▶ _Task requirements_: Look through the data below and extract, unchanged, the lines from the one that contains "generating function for" to the one that contains "resets the whole", both included.

▶ _Dataset_:

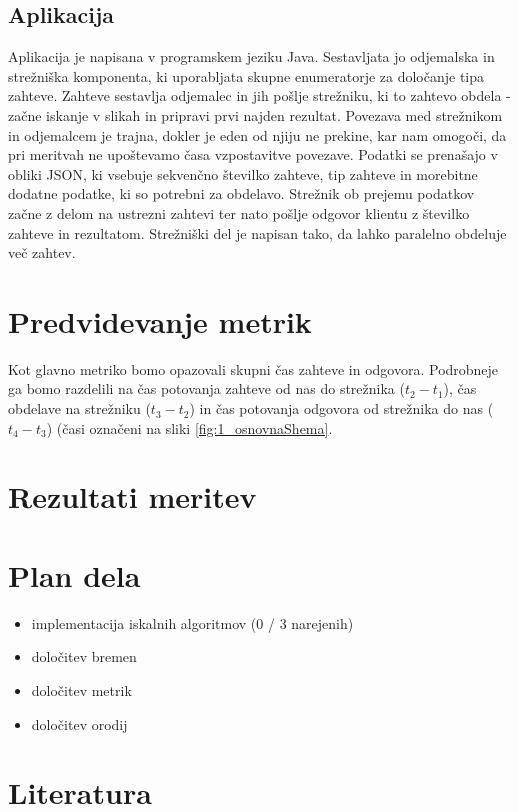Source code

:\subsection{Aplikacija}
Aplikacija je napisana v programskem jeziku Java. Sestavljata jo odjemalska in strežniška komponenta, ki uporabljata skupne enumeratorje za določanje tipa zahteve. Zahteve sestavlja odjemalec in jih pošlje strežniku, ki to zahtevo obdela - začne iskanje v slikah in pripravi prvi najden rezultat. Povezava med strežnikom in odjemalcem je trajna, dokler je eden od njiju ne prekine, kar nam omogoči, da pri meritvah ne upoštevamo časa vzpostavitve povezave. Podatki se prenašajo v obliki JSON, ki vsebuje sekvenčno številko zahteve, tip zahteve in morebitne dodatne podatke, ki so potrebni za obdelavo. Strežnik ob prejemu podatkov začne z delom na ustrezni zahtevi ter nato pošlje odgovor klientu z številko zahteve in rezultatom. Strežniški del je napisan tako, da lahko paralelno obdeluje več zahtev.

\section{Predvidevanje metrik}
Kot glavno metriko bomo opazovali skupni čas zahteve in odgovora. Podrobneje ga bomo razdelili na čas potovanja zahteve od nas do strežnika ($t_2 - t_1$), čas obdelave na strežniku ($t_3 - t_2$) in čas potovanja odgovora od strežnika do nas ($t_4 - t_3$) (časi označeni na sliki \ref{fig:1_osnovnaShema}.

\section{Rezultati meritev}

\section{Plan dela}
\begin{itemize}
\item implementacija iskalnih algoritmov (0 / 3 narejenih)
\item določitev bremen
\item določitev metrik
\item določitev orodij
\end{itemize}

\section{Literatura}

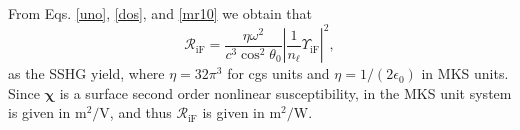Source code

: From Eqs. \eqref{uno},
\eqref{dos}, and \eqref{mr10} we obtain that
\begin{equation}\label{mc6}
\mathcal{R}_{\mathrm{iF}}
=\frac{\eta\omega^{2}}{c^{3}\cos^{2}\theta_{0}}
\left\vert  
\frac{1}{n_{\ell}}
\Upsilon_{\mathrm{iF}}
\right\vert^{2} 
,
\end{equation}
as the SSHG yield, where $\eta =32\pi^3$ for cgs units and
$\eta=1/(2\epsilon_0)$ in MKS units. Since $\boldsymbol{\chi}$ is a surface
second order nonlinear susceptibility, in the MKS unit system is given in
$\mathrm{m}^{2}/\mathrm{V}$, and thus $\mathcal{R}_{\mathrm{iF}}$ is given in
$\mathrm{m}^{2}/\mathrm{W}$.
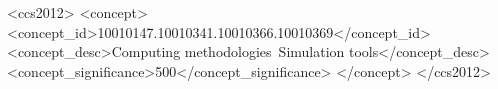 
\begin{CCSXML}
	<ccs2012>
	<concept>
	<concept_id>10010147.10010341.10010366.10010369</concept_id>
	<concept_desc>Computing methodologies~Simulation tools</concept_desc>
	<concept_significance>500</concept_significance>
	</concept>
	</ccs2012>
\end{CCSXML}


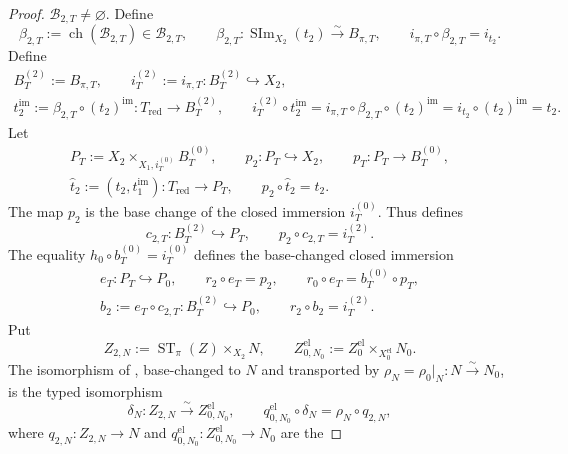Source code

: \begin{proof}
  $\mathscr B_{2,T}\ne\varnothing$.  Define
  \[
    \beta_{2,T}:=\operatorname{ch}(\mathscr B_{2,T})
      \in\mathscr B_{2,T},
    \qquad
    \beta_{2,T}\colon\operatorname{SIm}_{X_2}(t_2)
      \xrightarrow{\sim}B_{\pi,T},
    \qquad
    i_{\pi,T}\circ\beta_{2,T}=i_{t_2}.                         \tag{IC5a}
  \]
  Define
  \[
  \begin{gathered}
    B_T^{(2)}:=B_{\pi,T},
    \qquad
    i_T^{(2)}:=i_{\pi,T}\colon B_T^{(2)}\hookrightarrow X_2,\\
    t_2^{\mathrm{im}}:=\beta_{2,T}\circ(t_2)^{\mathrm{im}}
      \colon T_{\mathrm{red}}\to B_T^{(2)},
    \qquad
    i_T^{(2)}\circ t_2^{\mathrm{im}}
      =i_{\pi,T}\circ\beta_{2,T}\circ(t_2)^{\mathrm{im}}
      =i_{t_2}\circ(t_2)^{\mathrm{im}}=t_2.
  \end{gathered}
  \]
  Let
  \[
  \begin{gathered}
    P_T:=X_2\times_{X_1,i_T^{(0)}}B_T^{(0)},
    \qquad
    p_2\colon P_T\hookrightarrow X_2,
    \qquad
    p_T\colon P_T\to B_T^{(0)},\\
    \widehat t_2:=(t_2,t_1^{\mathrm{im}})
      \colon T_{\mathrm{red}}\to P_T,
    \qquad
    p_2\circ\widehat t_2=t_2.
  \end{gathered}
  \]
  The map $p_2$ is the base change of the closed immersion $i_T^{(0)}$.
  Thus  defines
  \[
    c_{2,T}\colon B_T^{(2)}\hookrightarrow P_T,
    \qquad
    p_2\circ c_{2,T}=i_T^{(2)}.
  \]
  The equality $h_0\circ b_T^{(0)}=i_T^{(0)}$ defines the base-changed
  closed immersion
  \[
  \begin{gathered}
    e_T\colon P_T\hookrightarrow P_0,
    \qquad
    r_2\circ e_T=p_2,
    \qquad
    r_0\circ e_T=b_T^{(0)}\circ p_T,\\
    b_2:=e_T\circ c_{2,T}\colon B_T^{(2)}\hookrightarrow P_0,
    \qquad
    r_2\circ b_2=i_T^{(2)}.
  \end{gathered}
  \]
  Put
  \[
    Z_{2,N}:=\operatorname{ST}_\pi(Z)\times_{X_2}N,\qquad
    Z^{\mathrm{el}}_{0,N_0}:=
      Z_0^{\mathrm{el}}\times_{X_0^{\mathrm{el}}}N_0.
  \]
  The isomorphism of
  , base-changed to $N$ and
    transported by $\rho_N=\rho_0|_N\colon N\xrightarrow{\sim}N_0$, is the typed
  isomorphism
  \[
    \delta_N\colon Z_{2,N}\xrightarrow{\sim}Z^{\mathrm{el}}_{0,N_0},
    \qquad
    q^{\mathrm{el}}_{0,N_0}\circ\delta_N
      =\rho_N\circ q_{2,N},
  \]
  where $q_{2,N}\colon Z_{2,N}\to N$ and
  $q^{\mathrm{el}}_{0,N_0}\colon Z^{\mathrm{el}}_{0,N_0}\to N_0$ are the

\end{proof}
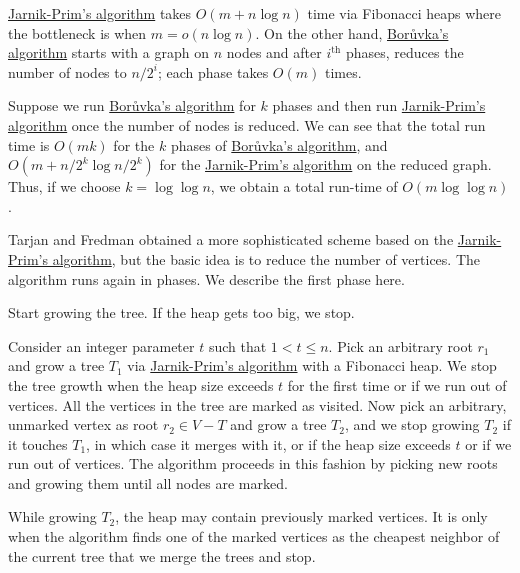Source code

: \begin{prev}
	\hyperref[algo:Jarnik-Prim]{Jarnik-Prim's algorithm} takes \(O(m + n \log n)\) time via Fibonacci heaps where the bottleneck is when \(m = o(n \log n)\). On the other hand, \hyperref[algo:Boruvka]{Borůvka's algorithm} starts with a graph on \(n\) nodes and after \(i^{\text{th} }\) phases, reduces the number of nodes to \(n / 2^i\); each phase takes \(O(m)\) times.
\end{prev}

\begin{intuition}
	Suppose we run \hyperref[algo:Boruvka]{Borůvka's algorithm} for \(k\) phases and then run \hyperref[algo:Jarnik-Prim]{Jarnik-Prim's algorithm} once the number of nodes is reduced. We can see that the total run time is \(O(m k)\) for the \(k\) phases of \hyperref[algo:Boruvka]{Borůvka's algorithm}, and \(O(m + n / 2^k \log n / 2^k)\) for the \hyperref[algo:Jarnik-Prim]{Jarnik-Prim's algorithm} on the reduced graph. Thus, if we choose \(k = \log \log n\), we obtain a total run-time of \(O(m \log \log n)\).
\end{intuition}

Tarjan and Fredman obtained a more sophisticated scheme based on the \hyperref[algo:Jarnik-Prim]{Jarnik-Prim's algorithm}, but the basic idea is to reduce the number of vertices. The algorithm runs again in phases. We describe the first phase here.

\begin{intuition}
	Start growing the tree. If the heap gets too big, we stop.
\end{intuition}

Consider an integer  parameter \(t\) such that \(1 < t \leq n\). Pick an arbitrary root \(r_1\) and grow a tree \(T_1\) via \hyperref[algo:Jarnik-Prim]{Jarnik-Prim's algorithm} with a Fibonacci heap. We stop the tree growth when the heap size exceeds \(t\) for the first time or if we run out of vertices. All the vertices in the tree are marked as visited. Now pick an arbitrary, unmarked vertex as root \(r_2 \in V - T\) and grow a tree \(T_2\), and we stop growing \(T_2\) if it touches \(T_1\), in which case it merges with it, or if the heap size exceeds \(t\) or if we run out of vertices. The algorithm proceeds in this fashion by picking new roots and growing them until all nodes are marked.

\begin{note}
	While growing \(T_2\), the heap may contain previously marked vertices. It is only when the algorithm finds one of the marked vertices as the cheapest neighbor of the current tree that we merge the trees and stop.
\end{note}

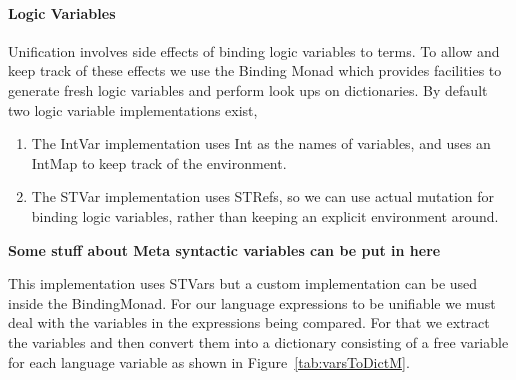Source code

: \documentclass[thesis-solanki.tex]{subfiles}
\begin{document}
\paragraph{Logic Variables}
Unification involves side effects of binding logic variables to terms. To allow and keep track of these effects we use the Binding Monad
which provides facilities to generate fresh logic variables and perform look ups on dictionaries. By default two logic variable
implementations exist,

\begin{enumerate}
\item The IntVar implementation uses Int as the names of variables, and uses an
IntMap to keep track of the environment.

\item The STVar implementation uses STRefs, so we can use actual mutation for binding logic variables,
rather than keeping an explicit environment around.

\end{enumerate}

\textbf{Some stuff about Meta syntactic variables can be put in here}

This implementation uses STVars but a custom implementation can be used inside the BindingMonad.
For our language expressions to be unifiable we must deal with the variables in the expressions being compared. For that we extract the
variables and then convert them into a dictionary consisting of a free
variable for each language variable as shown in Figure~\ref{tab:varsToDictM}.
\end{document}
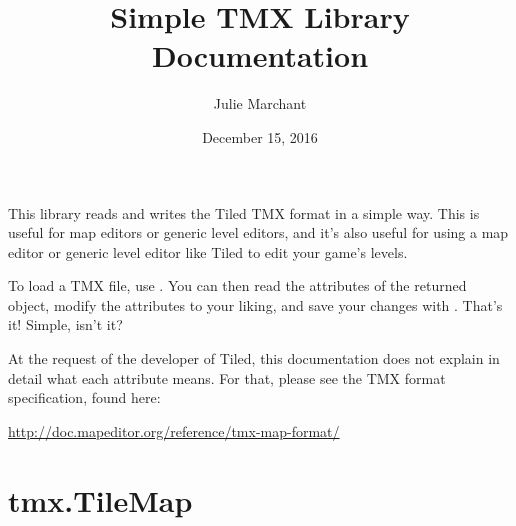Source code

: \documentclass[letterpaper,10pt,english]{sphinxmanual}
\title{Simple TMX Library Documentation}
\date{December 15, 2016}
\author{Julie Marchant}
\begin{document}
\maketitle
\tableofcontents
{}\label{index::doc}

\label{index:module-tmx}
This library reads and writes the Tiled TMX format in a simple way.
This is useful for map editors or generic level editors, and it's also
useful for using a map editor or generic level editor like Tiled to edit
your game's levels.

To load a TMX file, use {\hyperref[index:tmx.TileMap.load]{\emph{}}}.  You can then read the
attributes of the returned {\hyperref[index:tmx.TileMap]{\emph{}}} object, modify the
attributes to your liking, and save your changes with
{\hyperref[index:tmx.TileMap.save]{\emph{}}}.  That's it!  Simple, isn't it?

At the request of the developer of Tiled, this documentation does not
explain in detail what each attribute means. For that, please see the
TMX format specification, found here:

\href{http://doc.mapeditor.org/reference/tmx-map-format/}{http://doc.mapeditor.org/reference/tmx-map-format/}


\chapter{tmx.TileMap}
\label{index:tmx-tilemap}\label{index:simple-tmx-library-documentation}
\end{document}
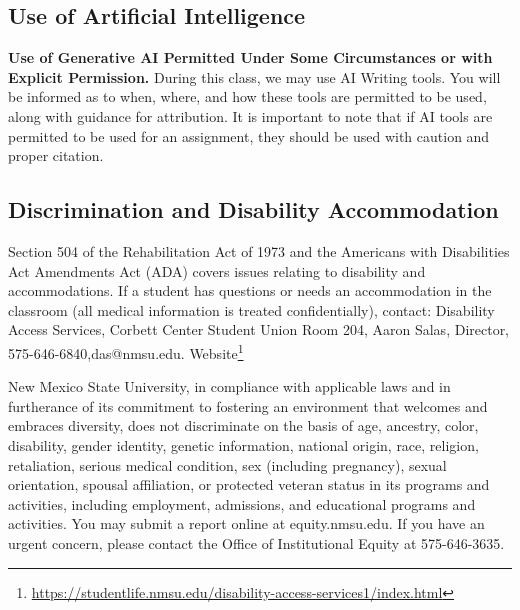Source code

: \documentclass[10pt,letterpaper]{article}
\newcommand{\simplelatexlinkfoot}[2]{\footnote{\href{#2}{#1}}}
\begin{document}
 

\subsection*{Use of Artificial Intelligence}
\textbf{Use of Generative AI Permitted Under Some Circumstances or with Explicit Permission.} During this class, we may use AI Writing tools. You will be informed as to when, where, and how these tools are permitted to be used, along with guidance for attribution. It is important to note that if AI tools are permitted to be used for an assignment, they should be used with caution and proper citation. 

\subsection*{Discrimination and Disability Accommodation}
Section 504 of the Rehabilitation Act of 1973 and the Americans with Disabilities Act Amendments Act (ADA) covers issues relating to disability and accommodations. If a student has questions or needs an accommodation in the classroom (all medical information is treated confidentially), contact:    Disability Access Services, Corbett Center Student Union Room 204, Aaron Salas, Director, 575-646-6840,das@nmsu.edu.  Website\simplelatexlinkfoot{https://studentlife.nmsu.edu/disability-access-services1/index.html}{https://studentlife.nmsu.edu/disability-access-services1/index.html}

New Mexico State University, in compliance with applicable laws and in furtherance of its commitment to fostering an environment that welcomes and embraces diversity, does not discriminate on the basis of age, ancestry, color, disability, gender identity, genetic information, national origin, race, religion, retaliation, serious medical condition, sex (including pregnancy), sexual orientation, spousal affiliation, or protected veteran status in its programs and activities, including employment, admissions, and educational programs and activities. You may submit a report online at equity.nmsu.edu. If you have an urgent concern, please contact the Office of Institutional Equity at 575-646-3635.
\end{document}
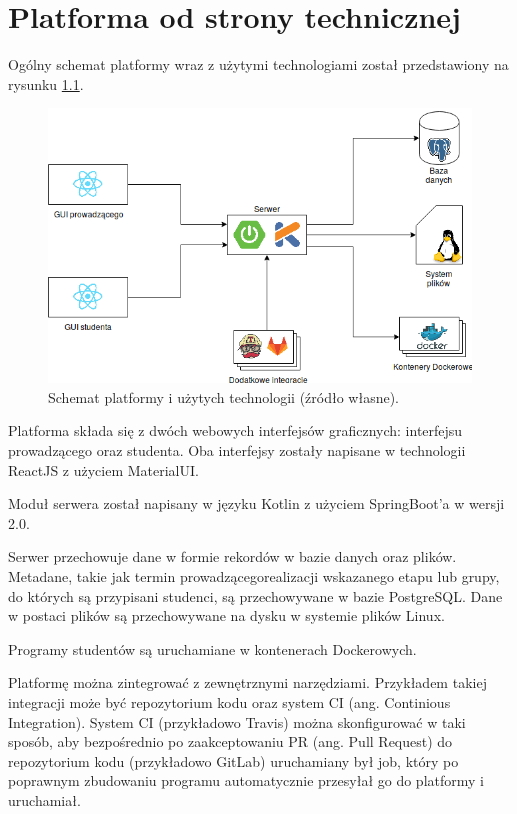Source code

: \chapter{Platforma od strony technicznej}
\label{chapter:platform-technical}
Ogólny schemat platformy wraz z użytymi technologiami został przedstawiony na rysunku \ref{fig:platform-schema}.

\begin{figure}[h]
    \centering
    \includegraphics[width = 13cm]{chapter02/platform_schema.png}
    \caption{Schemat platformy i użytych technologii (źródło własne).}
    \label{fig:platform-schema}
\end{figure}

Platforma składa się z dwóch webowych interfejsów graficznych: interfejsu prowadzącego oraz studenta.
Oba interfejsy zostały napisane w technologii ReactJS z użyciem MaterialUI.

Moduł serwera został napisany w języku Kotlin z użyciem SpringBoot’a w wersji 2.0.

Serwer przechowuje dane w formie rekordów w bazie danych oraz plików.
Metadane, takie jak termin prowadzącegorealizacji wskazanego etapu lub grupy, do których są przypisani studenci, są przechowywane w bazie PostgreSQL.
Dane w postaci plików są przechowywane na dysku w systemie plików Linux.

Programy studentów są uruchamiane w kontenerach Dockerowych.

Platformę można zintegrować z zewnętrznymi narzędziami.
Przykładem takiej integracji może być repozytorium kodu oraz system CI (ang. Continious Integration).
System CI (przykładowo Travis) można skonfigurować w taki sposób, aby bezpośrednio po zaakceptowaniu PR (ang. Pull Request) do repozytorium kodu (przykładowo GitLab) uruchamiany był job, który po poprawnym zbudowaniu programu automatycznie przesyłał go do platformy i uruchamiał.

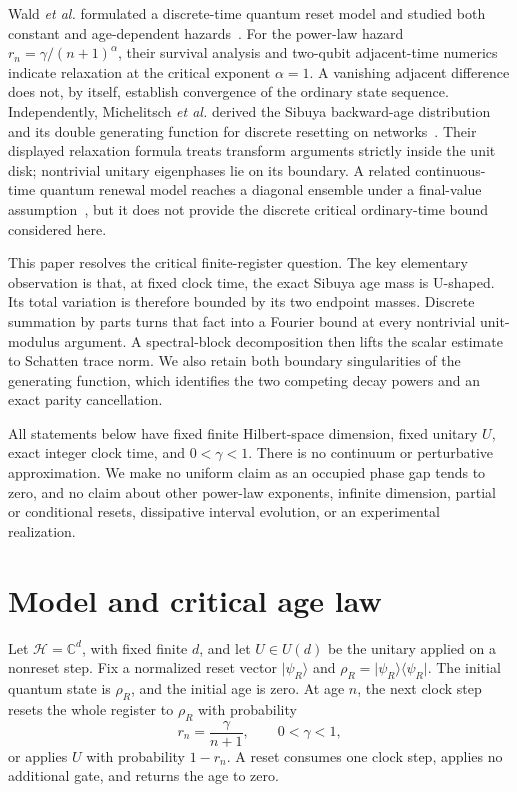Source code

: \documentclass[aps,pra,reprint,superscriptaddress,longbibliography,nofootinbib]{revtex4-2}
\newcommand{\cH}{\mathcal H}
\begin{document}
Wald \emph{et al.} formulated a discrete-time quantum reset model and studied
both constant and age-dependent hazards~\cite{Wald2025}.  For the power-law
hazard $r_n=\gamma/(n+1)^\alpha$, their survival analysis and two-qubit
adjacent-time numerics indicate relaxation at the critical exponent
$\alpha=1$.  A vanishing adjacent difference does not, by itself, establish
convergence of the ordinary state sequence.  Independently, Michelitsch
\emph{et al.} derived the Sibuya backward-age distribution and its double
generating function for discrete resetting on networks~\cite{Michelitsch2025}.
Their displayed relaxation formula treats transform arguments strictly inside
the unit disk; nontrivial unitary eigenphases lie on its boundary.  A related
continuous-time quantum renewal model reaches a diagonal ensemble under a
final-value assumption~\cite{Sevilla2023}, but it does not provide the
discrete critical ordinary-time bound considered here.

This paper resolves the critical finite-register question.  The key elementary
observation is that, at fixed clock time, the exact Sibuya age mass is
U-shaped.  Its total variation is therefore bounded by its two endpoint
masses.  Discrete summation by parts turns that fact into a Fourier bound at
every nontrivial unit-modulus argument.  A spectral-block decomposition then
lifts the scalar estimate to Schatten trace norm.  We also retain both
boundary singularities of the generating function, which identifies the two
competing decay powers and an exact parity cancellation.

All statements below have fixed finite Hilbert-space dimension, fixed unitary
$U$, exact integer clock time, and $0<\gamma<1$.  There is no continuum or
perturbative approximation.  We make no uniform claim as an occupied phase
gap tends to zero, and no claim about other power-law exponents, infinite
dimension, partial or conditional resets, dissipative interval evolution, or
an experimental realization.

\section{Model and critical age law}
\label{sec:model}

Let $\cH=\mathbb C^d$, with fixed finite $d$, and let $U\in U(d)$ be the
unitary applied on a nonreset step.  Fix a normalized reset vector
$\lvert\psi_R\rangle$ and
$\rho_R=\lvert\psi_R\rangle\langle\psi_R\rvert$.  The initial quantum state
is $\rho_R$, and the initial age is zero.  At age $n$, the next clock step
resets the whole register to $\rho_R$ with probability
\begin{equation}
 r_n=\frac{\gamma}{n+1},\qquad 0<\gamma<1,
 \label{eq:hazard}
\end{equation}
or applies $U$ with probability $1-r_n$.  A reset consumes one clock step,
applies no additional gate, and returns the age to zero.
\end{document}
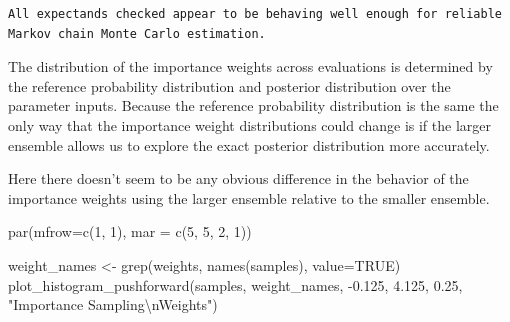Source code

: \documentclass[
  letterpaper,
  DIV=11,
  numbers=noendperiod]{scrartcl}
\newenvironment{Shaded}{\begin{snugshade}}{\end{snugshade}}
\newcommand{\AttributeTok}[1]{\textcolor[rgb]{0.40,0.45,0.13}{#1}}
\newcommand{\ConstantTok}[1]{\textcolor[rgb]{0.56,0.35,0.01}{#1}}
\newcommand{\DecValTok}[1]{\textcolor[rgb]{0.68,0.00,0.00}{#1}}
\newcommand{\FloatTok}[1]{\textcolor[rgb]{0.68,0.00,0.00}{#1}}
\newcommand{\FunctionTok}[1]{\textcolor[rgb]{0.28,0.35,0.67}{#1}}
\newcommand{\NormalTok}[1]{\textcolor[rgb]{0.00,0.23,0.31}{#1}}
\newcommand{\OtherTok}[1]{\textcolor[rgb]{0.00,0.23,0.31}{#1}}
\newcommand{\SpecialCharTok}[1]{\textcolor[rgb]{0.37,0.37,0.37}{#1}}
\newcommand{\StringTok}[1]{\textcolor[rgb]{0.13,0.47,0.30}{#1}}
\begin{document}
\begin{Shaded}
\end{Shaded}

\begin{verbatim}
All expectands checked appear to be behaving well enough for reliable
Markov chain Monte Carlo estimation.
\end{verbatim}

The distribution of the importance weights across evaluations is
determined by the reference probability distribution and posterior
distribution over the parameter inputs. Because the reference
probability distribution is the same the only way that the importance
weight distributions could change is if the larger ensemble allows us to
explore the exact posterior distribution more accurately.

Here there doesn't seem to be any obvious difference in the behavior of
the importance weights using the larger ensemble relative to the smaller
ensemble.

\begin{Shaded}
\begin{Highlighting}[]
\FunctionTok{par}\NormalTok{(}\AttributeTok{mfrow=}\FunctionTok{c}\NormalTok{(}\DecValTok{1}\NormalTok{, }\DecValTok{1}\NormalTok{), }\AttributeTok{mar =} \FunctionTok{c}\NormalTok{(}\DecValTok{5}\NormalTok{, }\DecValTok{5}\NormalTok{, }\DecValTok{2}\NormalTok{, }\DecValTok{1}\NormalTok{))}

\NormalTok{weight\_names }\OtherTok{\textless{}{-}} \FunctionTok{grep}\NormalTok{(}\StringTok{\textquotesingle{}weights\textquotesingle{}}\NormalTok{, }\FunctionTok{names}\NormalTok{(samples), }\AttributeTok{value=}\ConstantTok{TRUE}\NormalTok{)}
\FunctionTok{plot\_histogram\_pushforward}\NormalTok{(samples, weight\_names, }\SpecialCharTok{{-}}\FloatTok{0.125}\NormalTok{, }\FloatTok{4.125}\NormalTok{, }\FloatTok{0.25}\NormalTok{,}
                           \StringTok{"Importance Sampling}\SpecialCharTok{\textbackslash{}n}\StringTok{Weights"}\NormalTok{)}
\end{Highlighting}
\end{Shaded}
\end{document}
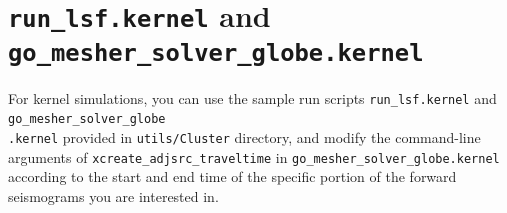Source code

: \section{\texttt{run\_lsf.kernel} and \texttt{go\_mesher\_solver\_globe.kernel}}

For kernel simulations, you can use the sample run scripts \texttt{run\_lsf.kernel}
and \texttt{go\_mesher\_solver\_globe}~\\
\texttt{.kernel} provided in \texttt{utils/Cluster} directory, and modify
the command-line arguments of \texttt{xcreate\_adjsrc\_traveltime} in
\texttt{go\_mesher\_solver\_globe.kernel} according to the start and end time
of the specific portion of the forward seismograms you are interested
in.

▶ _Response to the task_:
generating function for discrete resetting on networks~\cite{Michelitsch2025}.
Their displayed relaxation formula treats transform arguments strictly inside
the unit disk; nontrivial unitary eigenphases lie on its boundary.  A related
continuous-time quantum renewal model reaches a diagonal ensemble under a
final-value assumption~\cite{Sevilla2023}, but it does not provide the
discrete critical ordinary-time bound considered here.

This paper resolves the critical finite-register question.  The key elementary
observation is that, at fixed clock time, the exact Sibuya age mass is
U-shaped.  Its total variation is therefore bounded by its two endpoint
masses.  Discrete summation by parts turns that fact into a Fourier bound at
every nontrivial unit-modulus argument.  A spectral-block decomposition then
lifts the scalar estimate to Schatten trace norm.  We also retain both
boundary singularities of the generating function, which identifies the two
competing decay powers and an exact parity cancellation.

All statements below have fixed finite Hilbert-space dimension, fixed unitary
$U$, exact integer clock time, and $0<\gamma<1$.  There is no continuum or
perturbative approximation.  We make no uniform claim as an occupied phase
gap tends to zero, and no claim about other power-law exponents, infinite
dimension, partial or conditional resets, dissipative interval evolution, or
an experimental realization.

\section{Model and critical age law}
\label{sec:model}

Let $\cH=\mathbb C^d$, with fixed finite $d$, and let $U\in U(d)$ be the
unitary applied on a nonreset step.  Fix a normalized reset vector
$\lvert\psi_R\rangle$ and
$\rho_R=\lvert\psi_R\rangle\langle\psi_R\rvert$.  The initial quantum state
is $\rho_R$, and the initial age is zero.  At age $n$, the next clock step
resets the whole register to $\rho_R$ with probability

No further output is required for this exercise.